Quick Estimate: Yesterday's vol was $\sqrt{0.0004} = 2\%$ and we saw a $-3\%$ move -- that's a
Formal Solution:
Part 1: Today's conditional variance
$\sigma_t^2 = \omega + \alpha\, r_{t-1}^2 + \beta\, \sigma_{t-1}^2$
$= 0.000002 + 0.08 \times (-0.03)^2 + 0.91 \times 0.0004$
$= 0.000002 + 0.08 \times 0.0009 + 0.91 \times 0.0004$
$= 0.000002 + 0.000072 + 0.000364 = 0.000438$
Daily volatility: $\sigma_t = \sqrt{0.000438} \approx 0.02093 = 2.09\%$
Yesterday's vol was $\sqrt{0.0004} = 2.00\%$, so today's forecast is higher due to the large negative return.
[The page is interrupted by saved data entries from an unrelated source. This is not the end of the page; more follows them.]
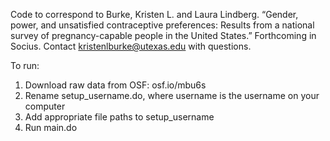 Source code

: Code to correspond to Burke, Kristen L. and Laura Lindberg. “Gender, power, and unsatisfied contraceptive preferences: Results from a national survey of pregnancy-capable people in the United States.” Forthcoming in Socius. Contact kristenlburke@utexas.edu with questions.

To run:
1) Download raw data from OSF: osf.io/mbu6s
2) Rename setup_username.do, where username is the username on your computer
3) Add appropriate file paths to setup_username
4) Run main.do
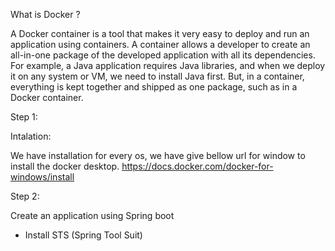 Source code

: What is Docker ?

A Docker container is a tool that makes it very easy to deploy and run an application using containers. 
A container allows a developer to create an all-in-one package of the developed application with all its dependencies. 
For example, a Java application requires Java libraries, and when we deploy it on any system or VM, we need to install Java first. But, in a container, everything is kept together and shipped as one package, such as in a Docker container.

Step 1:

Intalation:

We have installation for every os, we have give bellow url for window to install the docker desktop.
https://docs.docker.com/docker-for-windows/install


Step 2:

Create an application using Spring boot 
   - Install STS (Spring Tool Suit)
Part 2: Unconditional (long-run) variance
For stationarity, require $\alpha + \beta < 1$. Here $0.08 + 0.91 = 0.99 < 1$. The unconditional variance satisfies $\bar{\sigma}^2 = \omega + \alpha \bar{\sigma}^2 + \beta \bar{\sigma}^2$, giving:
$\bar{\sigma}^2 = \frac{\omega}{1 - \alpha - \beta} = \frac{0.000002}{1 - 0.99} = \frac{0.000002}{0.01} = 0.0002$
Long-run daily vol: $\bar{\sigma} = \sqrt{0.0002} \approx 1.414\%$
Annualized vol: $\bar{\sigma}_{\text{ann}} = 1.414\% \times \sqrt{252} \approx 22.4\%$
Note: today's conditional variance $0.000438$ is well above the long-run level $0.0002$. The model predicts vol will gradually decay back toward
Part 3: Persistence and half-life
Persistence: $\alpha + \beta = 0.99$
This is very high persistence -- shocks to variance decay extremely slowly. The half-life of a variance shock is:
$t_{1/2} = \frac{\ln 2}{-\ln(\alpha + \beta)} = \frac{\ln 2}{-\ln(0.99)} \approx \frac{0.693}{0.01005} \approx 69 \text{ days}$
This means if today's variance spikes, it takes about 69 trading days (roughly 3 months) for the excess variance to decay by half.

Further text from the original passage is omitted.